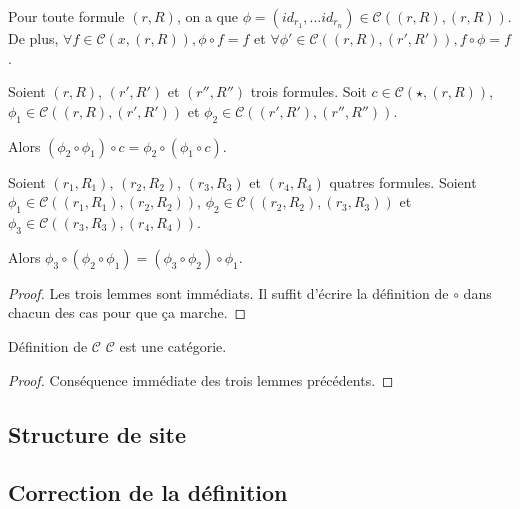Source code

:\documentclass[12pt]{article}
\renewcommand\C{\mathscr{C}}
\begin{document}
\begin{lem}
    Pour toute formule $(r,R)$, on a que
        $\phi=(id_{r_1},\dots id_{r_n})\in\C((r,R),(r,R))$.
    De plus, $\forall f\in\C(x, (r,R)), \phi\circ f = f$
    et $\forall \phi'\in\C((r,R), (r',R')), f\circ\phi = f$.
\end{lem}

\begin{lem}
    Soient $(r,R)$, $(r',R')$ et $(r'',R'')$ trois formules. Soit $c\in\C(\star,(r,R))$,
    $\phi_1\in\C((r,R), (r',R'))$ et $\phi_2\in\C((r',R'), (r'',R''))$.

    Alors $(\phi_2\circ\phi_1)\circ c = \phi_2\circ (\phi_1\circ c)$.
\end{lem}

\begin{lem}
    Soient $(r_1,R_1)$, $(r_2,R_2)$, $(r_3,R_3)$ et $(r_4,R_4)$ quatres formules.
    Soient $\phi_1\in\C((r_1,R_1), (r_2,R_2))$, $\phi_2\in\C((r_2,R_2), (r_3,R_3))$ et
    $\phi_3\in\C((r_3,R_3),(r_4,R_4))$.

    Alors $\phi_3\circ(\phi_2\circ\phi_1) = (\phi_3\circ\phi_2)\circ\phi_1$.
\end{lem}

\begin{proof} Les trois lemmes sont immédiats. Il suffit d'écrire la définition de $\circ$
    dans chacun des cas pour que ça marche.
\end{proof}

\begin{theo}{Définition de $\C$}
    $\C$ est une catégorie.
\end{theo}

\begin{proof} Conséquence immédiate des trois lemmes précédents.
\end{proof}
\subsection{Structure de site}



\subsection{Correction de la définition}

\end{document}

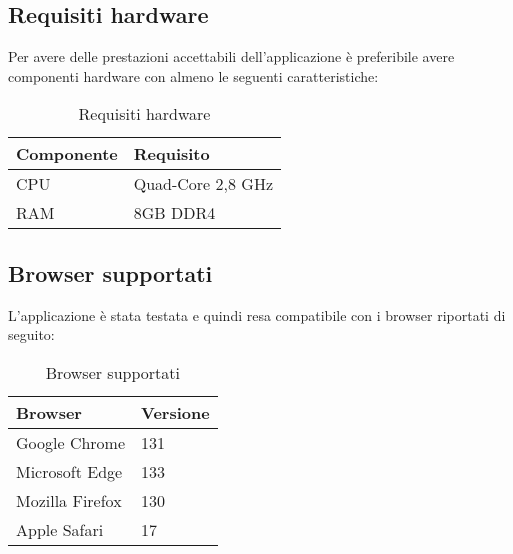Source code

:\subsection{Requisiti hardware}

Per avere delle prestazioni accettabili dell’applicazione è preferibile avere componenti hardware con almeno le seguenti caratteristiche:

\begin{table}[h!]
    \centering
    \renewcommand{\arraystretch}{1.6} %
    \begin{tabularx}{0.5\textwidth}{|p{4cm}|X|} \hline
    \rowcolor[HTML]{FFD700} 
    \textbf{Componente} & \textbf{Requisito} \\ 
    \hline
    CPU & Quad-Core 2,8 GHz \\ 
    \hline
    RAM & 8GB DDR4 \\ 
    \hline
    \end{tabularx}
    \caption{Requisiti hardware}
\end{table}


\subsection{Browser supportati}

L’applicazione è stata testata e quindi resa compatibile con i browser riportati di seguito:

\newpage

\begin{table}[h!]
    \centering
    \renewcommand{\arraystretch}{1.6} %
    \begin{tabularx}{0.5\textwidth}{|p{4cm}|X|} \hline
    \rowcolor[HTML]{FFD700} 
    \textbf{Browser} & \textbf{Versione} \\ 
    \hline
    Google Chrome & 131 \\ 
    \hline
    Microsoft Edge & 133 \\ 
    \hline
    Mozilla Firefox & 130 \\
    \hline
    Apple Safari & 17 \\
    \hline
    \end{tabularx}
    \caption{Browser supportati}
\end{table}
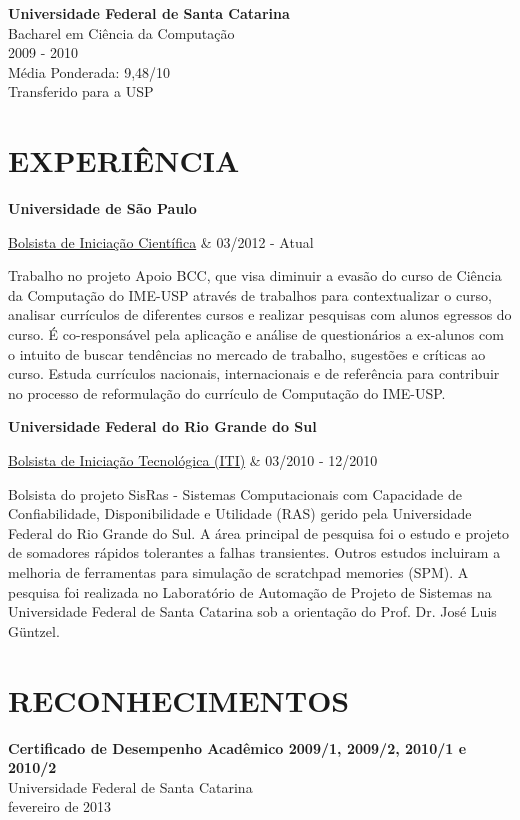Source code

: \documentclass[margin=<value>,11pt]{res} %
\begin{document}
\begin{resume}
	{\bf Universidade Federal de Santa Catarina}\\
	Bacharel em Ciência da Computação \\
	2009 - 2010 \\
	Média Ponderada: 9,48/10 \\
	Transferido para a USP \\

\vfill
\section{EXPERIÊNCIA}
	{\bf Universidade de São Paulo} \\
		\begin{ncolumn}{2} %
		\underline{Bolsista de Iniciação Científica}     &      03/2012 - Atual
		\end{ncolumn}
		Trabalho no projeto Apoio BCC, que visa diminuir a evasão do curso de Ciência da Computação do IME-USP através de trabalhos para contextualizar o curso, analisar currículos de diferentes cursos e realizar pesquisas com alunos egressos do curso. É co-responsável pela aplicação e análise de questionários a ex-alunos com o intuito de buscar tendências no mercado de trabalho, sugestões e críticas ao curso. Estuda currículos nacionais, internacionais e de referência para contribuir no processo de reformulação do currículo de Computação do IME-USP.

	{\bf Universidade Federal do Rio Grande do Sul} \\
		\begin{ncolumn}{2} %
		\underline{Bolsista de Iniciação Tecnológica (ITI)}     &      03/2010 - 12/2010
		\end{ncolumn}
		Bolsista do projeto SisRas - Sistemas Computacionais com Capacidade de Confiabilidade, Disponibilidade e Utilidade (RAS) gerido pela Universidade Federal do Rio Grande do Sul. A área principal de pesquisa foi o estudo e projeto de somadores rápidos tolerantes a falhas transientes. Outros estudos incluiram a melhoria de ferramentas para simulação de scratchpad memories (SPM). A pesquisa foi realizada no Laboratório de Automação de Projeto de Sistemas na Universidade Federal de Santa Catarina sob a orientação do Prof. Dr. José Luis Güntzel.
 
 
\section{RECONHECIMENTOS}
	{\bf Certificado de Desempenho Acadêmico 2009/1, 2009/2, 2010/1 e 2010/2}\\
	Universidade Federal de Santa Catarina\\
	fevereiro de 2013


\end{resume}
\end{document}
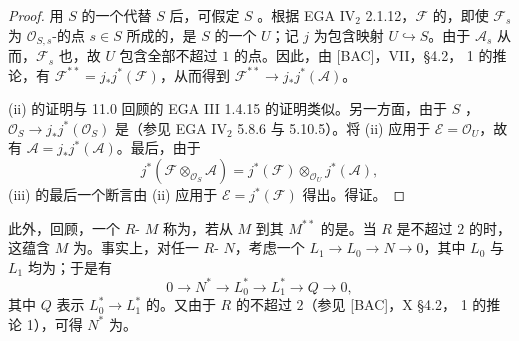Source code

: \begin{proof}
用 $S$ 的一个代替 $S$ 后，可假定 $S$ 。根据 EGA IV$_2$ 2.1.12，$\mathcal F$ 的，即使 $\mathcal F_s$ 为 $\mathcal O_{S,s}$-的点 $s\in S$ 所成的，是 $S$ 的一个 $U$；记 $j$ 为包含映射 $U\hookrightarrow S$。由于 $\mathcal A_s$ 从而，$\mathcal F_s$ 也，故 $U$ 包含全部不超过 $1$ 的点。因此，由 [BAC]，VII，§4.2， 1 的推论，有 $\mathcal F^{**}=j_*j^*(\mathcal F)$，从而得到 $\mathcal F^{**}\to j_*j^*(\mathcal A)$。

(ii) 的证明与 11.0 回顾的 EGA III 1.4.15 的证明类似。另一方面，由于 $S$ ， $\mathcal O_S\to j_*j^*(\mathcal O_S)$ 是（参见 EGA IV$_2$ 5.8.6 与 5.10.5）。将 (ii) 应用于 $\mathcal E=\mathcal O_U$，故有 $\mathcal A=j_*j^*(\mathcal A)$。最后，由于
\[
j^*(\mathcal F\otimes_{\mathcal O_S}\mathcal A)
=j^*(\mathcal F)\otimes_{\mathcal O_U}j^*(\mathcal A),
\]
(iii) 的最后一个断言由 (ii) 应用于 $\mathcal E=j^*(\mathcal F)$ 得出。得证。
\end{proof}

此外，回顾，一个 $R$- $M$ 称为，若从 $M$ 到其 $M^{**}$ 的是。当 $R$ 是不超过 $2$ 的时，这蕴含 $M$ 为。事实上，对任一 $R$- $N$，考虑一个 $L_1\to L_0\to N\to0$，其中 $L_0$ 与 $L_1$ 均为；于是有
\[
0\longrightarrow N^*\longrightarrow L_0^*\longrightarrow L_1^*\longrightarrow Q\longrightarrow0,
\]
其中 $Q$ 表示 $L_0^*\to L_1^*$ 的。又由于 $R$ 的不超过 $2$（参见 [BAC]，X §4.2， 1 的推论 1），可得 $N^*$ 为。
──────────────────────────────
● **Try it**
Count the lines of the data that hold the word "applicazione". Report the count and nothing more.

● **Output of the task**
2